EY believes mining services companies with a diversified business offering are the best positioned to weather ongoing downturn. With roughly a quarter of all mine contracts due for renewal in 2013 and the shifted focus of miners taking shape, businesses with the capacity to both diversify and improve productivity will find themselves well placed to survive and hopefully thrive again. There will be some repairing to be done before then though, as debt levels in the sector currently sit at their worst ever levels, with the current debt to book equity ratio close to 50 per cent.
Commentary
FNN asked St George Chief Economist Hans Kunnen for his view on the direction of mining companies, who have touted a shift away from a predominant China-centric focus.

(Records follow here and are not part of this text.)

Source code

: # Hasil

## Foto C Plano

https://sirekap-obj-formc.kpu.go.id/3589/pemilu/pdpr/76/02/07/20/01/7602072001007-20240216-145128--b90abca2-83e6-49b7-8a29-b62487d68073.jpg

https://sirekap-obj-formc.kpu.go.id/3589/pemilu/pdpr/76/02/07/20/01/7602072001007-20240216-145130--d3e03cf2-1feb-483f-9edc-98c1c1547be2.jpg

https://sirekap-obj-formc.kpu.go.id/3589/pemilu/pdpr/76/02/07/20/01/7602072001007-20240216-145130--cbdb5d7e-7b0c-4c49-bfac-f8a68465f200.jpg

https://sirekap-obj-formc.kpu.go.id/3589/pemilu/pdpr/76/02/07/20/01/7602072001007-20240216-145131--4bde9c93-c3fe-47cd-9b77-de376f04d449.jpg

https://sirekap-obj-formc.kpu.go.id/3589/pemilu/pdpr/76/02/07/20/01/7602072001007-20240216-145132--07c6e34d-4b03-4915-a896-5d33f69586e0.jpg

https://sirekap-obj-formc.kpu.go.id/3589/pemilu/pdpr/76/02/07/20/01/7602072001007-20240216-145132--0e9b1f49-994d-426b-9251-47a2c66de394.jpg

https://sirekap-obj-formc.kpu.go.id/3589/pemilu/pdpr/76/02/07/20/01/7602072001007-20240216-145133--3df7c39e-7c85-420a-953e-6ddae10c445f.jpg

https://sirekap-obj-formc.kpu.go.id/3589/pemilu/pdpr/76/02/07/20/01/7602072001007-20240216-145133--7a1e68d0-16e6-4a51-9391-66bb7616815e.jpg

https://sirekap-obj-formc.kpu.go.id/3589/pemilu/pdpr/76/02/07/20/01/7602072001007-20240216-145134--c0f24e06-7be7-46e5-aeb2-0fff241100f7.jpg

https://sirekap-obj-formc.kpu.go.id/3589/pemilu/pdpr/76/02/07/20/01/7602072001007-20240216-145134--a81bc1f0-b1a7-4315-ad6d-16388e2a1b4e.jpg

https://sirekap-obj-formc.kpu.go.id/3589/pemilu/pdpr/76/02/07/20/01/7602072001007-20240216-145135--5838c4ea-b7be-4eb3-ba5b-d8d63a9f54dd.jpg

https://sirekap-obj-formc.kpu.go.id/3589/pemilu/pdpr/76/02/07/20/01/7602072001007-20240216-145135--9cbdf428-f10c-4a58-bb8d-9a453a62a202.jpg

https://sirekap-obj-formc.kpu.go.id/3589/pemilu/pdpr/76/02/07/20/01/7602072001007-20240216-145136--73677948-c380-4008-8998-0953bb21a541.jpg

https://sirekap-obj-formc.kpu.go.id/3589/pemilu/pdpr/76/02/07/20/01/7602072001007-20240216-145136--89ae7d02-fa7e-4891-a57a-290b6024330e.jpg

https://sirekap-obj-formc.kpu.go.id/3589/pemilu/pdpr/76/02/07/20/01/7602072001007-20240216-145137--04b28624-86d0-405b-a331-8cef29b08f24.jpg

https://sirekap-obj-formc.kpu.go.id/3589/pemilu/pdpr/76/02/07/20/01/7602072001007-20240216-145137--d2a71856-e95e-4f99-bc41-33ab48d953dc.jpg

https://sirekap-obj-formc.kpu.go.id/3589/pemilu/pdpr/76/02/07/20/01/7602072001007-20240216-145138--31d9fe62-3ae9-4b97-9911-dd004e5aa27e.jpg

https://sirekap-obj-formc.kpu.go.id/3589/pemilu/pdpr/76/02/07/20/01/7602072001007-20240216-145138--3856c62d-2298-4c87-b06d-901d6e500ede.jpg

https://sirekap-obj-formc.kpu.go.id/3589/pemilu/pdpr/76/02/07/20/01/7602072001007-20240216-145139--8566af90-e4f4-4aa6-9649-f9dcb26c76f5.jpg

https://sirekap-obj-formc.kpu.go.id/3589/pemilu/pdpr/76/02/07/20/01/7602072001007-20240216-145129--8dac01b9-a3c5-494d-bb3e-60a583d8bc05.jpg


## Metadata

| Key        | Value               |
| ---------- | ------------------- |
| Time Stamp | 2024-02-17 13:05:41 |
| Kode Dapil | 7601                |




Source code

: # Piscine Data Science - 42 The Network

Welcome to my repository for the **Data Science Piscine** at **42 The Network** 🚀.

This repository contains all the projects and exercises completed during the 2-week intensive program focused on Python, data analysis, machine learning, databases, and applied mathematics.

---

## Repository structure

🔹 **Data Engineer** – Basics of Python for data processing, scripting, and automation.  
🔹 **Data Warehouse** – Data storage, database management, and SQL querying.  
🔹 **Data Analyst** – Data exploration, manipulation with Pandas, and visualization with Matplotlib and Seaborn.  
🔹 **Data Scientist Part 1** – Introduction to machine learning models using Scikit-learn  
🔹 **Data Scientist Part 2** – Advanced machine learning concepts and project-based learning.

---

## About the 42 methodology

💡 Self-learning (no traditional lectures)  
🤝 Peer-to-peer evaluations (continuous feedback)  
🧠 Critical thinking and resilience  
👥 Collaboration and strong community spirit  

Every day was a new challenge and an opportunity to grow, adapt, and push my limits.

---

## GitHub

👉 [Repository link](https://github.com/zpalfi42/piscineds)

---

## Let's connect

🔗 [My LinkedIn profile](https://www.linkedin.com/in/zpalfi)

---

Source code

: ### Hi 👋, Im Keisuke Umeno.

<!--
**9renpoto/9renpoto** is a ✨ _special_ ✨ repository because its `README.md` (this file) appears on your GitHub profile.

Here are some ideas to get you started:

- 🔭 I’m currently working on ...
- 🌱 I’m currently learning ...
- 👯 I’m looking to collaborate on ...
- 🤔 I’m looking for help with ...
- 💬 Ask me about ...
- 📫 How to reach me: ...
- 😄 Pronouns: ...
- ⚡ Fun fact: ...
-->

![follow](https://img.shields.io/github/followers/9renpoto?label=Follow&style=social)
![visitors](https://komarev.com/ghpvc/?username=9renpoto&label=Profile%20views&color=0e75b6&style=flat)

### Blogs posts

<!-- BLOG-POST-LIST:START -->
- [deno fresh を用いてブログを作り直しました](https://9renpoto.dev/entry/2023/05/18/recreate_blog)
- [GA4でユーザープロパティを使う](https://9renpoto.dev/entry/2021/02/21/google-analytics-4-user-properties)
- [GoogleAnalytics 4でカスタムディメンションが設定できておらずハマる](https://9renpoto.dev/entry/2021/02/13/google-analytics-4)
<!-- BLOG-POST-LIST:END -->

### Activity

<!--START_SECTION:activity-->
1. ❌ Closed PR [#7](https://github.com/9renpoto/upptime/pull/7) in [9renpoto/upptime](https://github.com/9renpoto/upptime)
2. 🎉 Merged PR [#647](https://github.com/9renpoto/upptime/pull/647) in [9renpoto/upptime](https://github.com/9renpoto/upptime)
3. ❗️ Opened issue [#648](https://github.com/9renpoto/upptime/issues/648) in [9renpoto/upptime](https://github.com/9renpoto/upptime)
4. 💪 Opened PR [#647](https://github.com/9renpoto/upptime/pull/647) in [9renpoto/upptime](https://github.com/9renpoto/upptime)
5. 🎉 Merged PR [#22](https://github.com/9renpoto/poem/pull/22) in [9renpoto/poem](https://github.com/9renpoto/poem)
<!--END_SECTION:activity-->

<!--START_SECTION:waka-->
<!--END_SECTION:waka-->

“I think it’s diversification, there are opportunities elsewhere. I think China will grow for decades, their demand will be strong. Maybe not at the same pace as in the previous five or six years, but you’ve got markets in Africa, Indonesia, Brazil; you’ve got other places that have strong minerals. They’ll have growing demand over time as well, it just makes sense, but I don’t think they’re focus is going to shift totally away from China, it will be an important player.”

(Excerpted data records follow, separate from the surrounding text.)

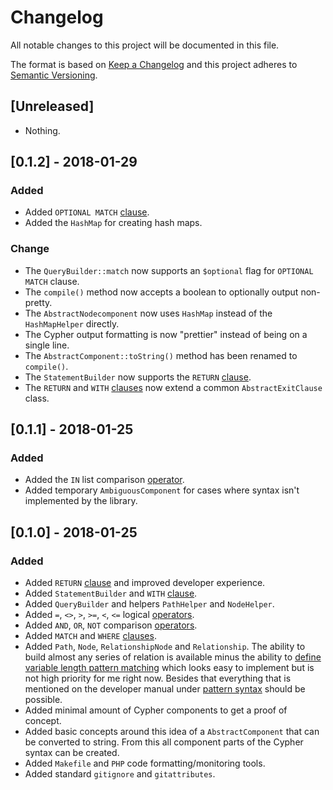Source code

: # Changelog
All notable changes to this project will be documented in this file.

The format is based on [Keep a Changelog](http://keepachangelog.com/en/1.0.0/)
and this project adheres to [Semantic Versioning](http://semver.org/spec/v2.0.0.html).

## [Unreleased]

- Nothing.

## [0.1.2] - 2018-01-29

### Added
- Added `OPTIONAL MATCH` [clause](http://neo4j.com/docs/developer-manual/current/cypher/clauses/).
- Added the `HashMap` for creating hash maps.

### Change
- The `QueryBuilder::match` now supports an `$optional` flag for `OPTIONAL MATCH` clause.
- The `compile()` method now accepts a boolean to optionally output non-pretty.
- The `AbstractNodecomponent` now uses `HashMap` instead of the `HashMapHelper` directly.
- The Cypher output formatting is now "prettier" instead of being on a single line.
- The `AbstractComponent::toString()` method has been renamed to `compile()`.
- The `StatementBuilder` now supports the `RETURN` [clause](http://neo4j.com/docs/developer-manual/current/cypher/clauses/).
- The `RETURN` and `WITH` [clauses](http://neo4j.com/docs/developer-manual/current/cypher/clauses/) now extend a common `AbstractExitClause` class.

## [0.1.1] - 2018-01-25

### Added
- Added the `IN` list comparison [operator](http://neo4j.com/docs/developer-manual/current/cypher/syntax/operators/).
- Added temporary `AmbiguousComponent` for cases where syntax isn't implemented by the library.

## [0.1.0] - 2018-01-25

### Added
- Added `RETURN` [clause](http://neo4j.com/docs/developer-manual/current/cypher/clauses/) and improved developer experience.
- Added `StatementBuilder` and `WITH` [clause](http://neo4j.com/docs/developer-manual/current/cypher/clauses/).
- Added `QueryBuilder` and helpers `PathHelper` and `NodeHelper`.
- Added `=`, `<>`, `>`, `>=`, `<`, `<=` logical [operators](http://neo4j.com/docs/developer-manual/current/cypher/syntax/operators/).
- Added `AND`, `OR`, `NOT` comparison [operators](http://neo4j.com/docs/developer-manual/current/cypher/syntax/operators/).
- Added `MATCH` and `WHERE` [clauses](http://neo4j.com/docs/developer-manual/current/cypher/clauses/).
- Added `Path`, `Node`, `RelationshipNode` and `Relationship`. 
The ability to build almost any series of relation is available minus the ability to [define variable length pattern matching](https://neo4j.com/docs/developer-manual/current/cypher/syntax/patterns/#cypher-pattern-varlength) which looks easy to implement but is not high priority for me right now.
Besides that everything that is mentioned on the developer manual under [pattern syntax](https://neo4j.com/docs/developer-manual/current/cypher/syntax/patterns/) should be possible.
- Added minimal amount of Cypher components to get a proof of concept.
- Added basic concepts around this idea of a `AbstractComponent` that can be converted to string. From this all component parts of the Cypher syntax can be created.
- Added `Makefile` and `PHP` code formatting/monitoring tools.
- Added standard `gitignore` and `gitattributes`.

Next stop... controversy in the Pilbara
Brockman Mining Limited
(ASX:BCK) has entered into a non-binding agreement with Flinders Mines Limited
(ASX:FMS) to pool infrastructure and transportation costs for its iron ore projects in east Pilbara. Their memorandum of understanding comes after Fortescue Metals Group Limited
(ASX:FMG) chief Nev Power warned the juniors to negotiate with him over access instead of using regulatory channels.
Meanwhile...
Fortescue Metals Group Limited
(ASX:FMG) has hit out against Brockman's attempt to build an independent rail line, saying there was no logical basis for the move. In a submission to Western Australia's Economic Regulation Authority, Fortescue said there was no capacity available to Brockman on the railway. The miner also says opening its rail line to Brockman - which is seeking annual shipping capacity of up to 20 mega tonnes - was not in the public interest, would not increase competition in the highly-fragmented iron ore market and would result in the inefficient use of the railway.
BC Iron Limited
(ASX:BCI) also questioned the plans of Brockman Mining Limited
(ASX:BCK) and Aurizon Holdings Limited
(ASX:AZJ) to build the new Pilbara rail line. The junior iron ore miner questions whether the line can be built without broader support from miners.
Atlas Iron Limited
(ASX:AGO) says recent agreements between small iron ore players in the Pilbara has strengthened its ability to secure a deal to transport its iron ore. Atlas Iron chairman David Flanagan says deals such as those involving Brockman, Flinders Mines and Aurizon have opened-up opportunities for Atlas to find third-party infrastructure opportunities.
Other mining morsels
Alumina Limited
(ASX:AWC) partner Alcoa has posted a sharp loss in the second quarter on restructuring costs but says the global outlook for aluminium is positive.
Santos Limited
(ASX:STO) and Drillsearch Energy Limited
(ASX:DLS) have formed a joint venture to fast-track the Western Cooper Wet Gas Project.
BHP Billiton Limited
(ASX:BHP) has increased its stake and taken operatorship of a petroleum exploration project in Western Australia's Carnarvon Basin, formerly run by a Woodside Petroleum Limited
(ASX:WPL) subsidiary.
Arrium Limited
(ASX:ARI) will take another $480 million hit as part of its restructure, as the company's efforts to streamline its steel and recycling operations incur further costs.
Rio Tinto Limited
(ASX:RIO) has the all clear from Mongolia to begin shipments from its Oyu Tolgoi copper mine and has this week launched its first shipment of copper concentrate.
Yancoal Australia’s Limited
(ASX:YAL) Chinese parent company Yanzhou Coal Mining Coal says it may privatise its underperforming ASX-listed subsidiary, a year after floating it.